> WHAT IS EXPECTED: From the entries, copy out every line in which the word "smaller" is found.

> RECORDS FOR PROCESSING:
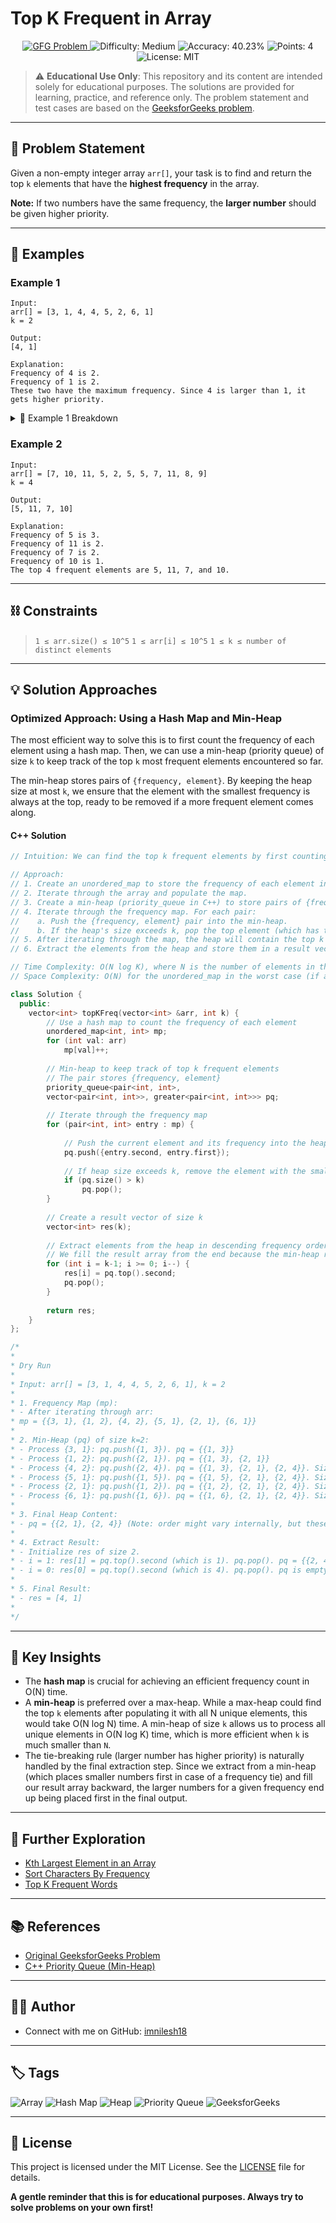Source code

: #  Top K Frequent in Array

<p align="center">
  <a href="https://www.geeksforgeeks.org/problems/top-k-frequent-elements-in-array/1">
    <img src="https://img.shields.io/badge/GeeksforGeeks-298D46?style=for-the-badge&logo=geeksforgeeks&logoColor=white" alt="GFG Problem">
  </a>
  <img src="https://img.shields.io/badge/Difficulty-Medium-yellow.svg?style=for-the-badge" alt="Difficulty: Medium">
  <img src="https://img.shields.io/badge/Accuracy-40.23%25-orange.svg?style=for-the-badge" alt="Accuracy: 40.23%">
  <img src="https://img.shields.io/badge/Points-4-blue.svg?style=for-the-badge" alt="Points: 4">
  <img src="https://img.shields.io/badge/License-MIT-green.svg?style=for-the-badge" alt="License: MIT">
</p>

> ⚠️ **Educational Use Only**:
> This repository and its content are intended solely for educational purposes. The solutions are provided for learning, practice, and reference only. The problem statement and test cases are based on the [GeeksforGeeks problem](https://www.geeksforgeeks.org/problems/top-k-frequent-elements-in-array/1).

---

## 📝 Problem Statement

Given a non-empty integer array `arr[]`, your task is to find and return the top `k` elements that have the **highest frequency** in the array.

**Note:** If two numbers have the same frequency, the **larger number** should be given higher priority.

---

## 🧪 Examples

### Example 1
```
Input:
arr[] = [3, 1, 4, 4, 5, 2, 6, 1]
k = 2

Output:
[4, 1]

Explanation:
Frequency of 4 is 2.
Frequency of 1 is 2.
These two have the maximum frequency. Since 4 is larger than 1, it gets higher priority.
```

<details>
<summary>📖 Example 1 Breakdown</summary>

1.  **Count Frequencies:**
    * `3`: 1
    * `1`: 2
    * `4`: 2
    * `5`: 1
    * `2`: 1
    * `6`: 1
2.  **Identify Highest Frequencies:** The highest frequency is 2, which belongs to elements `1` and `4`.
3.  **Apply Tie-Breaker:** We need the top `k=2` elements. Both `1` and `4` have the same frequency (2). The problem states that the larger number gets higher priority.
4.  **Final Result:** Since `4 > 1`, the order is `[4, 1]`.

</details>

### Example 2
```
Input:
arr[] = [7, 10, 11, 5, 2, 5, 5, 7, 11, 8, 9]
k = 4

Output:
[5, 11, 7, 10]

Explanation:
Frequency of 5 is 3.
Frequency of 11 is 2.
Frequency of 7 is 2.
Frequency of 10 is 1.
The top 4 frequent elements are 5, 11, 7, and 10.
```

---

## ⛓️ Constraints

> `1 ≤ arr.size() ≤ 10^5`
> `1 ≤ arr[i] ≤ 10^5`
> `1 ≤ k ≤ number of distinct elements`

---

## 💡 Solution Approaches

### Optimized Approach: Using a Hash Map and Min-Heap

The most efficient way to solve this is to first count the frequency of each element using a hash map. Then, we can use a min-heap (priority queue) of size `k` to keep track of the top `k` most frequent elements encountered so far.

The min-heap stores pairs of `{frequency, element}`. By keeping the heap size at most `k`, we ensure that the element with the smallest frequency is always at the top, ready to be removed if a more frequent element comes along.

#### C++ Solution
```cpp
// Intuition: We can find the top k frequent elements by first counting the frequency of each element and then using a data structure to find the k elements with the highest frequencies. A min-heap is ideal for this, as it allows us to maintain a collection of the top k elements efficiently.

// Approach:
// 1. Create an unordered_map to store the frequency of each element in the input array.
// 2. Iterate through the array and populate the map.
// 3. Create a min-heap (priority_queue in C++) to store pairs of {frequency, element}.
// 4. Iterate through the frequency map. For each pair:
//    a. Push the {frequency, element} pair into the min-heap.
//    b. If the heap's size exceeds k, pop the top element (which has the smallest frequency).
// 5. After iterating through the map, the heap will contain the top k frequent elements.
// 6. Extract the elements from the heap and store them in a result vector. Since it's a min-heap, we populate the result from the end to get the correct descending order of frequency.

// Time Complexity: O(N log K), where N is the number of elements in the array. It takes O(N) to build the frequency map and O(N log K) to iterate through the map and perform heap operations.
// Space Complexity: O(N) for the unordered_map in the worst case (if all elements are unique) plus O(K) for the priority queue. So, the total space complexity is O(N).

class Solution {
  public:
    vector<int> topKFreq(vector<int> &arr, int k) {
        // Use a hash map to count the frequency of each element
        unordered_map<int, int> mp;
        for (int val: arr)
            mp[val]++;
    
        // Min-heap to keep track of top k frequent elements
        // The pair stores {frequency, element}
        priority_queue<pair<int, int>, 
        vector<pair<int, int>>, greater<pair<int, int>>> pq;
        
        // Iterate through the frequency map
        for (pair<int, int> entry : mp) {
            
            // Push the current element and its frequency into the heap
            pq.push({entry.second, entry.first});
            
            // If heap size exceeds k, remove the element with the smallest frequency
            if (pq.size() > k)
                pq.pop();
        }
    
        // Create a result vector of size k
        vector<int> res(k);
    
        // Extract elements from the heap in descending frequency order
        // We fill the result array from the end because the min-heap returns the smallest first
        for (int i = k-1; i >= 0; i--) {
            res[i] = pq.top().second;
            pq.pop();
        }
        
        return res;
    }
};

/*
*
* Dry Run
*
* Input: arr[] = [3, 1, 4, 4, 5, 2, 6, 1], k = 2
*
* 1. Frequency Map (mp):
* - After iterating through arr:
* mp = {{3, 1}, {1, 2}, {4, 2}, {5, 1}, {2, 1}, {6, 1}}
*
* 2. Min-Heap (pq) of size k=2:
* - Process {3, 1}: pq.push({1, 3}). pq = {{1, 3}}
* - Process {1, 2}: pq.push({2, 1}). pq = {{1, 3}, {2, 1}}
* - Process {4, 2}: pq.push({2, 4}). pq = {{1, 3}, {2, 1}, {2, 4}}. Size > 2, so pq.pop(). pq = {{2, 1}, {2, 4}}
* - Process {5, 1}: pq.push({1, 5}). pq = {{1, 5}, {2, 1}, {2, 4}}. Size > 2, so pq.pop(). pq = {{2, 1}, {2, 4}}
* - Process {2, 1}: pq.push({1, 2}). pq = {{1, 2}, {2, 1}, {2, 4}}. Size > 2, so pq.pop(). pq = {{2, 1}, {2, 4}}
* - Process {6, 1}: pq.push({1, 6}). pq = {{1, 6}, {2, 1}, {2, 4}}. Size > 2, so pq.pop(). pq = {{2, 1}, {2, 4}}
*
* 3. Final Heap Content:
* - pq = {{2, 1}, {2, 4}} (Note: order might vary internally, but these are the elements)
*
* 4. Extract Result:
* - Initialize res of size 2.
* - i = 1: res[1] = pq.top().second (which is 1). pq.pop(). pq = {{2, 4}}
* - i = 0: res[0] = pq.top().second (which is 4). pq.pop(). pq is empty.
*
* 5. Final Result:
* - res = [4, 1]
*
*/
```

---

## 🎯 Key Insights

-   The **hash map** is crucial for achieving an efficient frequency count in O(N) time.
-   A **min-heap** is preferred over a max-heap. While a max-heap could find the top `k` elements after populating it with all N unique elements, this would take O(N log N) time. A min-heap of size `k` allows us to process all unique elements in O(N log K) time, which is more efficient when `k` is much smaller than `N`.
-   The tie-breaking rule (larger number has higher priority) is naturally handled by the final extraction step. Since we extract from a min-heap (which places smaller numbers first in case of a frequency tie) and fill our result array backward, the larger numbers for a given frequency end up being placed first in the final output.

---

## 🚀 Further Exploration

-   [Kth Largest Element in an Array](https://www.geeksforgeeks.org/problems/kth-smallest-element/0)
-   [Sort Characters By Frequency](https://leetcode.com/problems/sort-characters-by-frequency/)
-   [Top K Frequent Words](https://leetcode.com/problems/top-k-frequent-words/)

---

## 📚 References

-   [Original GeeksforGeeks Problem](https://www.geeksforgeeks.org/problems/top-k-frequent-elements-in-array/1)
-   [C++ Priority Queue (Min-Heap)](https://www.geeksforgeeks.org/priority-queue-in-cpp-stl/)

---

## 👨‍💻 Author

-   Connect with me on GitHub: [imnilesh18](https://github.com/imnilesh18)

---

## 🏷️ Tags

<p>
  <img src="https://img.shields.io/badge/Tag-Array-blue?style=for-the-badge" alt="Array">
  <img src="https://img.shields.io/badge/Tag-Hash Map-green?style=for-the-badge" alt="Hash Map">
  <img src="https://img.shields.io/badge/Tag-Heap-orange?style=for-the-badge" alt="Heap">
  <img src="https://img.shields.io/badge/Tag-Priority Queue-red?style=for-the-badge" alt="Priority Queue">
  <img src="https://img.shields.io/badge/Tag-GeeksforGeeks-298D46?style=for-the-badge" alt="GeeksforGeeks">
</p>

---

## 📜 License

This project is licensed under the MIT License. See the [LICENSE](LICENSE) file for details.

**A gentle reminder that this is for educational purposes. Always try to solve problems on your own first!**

> RESPONSE TO THIS TASK:
-   A **min-heap** is preferred over a max-heap. While a max-heap could find the top `k` elements after populating it with all N unique elements, this would take O(N log N) time. A min-heap of size `k` allows us to process all unique elements in O(N log K) time, which is more efficient when `k` is much smaller than `N`.
-   The tie-breaking rule (larger number has higher priority) is naturally handled by the final extraction step. Since we extract from a min-heap (which places smaller numbers first in case of a frequency tie) and fill our result array backward, the larger numbers for a given frequency end up being placed first in the final output.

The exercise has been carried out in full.